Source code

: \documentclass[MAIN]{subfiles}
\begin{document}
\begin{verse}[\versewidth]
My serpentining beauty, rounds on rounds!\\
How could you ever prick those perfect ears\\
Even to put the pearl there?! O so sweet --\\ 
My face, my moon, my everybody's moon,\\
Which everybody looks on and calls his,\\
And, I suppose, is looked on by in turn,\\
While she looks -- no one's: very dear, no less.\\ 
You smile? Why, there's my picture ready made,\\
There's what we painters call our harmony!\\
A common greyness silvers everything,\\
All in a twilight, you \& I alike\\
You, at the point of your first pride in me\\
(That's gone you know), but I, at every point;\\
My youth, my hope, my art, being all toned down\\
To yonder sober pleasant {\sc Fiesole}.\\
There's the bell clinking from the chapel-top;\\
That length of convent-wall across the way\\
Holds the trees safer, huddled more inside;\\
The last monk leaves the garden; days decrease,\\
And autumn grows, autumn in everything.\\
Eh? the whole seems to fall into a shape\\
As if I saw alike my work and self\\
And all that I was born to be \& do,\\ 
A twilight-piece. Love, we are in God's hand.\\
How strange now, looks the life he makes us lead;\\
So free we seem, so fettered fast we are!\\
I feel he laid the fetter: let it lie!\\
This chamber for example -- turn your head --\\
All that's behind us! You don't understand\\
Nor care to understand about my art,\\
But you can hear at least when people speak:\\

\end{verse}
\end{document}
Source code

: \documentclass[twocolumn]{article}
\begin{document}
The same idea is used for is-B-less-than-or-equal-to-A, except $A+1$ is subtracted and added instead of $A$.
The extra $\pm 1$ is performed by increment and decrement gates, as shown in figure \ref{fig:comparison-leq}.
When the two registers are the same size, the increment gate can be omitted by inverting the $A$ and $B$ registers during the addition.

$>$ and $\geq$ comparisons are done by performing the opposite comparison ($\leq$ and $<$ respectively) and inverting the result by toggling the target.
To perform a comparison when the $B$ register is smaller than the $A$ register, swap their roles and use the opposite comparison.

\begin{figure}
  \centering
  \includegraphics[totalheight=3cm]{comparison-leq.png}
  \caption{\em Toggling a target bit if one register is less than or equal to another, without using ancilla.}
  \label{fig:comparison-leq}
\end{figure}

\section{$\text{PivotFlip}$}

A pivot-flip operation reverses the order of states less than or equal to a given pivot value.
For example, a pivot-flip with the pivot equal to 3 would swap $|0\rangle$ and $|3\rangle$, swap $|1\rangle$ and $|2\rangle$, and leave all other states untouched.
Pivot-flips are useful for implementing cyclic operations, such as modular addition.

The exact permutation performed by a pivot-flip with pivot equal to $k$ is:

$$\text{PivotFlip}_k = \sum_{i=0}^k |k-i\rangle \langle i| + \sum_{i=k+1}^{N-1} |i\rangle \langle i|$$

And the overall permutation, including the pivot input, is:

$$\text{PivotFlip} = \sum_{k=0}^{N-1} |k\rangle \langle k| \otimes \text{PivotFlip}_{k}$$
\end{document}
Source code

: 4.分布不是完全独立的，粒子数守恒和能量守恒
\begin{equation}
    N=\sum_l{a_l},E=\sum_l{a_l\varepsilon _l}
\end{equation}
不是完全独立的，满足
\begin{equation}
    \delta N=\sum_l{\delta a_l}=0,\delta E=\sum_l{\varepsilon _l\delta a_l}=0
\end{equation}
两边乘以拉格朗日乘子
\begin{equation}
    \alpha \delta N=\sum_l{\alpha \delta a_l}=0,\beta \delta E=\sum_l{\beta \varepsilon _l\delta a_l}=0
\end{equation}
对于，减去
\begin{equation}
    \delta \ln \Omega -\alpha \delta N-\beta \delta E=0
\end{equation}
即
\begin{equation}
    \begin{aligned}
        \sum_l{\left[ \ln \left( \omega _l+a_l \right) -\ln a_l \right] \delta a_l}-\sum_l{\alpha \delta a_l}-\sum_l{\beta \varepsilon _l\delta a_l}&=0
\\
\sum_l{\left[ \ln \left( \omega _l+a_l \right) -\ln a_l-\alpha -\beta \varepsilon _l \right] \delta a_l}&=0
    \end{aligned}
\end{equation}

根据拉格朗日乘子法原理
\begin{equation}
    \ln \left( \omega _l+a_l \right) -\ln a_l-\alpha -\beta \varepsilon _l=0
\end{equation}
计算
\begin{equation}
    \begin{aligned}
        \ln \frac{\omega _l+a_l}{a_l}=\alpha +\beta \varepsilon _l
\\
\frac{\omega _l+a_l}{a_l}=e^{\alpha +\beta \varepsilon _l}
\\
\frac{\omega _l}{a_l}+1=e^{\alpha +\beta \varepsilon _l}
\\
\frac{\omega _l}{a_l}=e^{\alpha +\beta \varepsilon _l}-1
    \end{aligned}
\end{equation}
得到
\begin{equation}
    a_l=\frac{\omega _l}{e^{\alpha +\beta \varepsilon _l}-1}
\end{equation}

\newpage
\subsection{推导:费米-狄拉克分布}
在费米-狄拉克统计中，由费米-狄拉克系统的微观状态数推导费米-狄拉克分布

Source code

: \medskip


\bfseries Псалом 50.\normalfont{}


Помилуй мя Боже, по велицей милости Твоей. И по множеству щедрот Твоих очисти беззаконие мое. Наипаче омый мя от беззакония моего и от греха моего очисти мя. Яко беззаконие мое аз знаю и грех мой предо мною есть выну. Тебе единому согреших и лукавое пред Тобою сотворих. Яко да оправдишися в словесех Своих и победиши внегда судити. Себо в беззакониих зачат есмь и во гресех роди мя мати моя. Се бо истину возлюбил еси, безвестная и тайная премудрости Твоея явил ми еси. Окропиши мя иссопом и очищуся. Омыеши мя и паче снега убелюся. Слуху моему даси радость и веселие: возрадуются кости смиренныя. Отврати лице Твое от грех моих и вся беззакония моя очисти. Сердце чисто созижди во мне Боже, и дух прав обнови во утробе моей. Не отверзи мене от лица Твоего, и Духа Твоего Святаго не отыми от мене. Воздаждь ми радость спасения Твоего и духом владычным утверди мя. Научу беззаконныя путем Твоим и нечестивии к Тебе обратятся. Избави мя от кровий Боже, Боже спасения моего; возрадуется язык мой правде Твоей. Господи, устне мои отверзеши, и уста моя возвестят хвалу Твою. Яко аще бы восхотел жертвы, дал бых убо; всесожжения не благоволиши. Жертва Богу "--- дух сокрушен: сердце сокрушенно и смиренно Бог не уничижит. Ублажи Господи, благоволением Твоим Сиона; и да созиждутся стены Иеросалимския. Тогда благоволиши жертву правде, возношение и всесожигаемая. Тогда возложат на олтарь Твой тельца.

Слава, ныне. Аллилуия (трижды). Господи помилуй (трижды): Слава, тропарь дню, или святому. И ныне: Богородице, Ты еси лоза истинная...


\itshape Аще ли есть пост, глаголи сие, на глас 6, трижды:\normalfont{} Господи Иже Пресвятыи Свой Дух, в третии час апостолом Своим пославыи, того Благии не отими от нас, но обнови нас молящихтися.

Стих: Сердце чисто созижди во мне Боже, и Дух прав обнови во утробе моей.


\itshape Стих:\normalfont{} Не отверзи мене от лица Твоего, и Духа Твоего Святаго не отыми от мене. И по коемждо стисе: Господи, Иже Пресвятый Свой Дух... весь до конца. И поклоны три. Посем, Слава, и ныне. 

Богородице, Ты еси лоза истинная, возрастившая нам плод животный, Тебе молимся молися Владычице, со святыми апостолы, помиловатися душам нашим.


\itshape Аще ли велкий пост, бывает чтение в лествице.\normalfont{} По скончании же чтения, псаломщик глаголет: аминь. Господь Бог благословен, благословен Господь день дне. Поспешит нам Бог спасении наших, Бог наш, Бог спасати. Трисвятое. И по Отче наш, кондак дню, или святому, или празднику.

Instructions to follow. Work out how many lines of the material include "twilight", then report only that count.

Problem solution. 2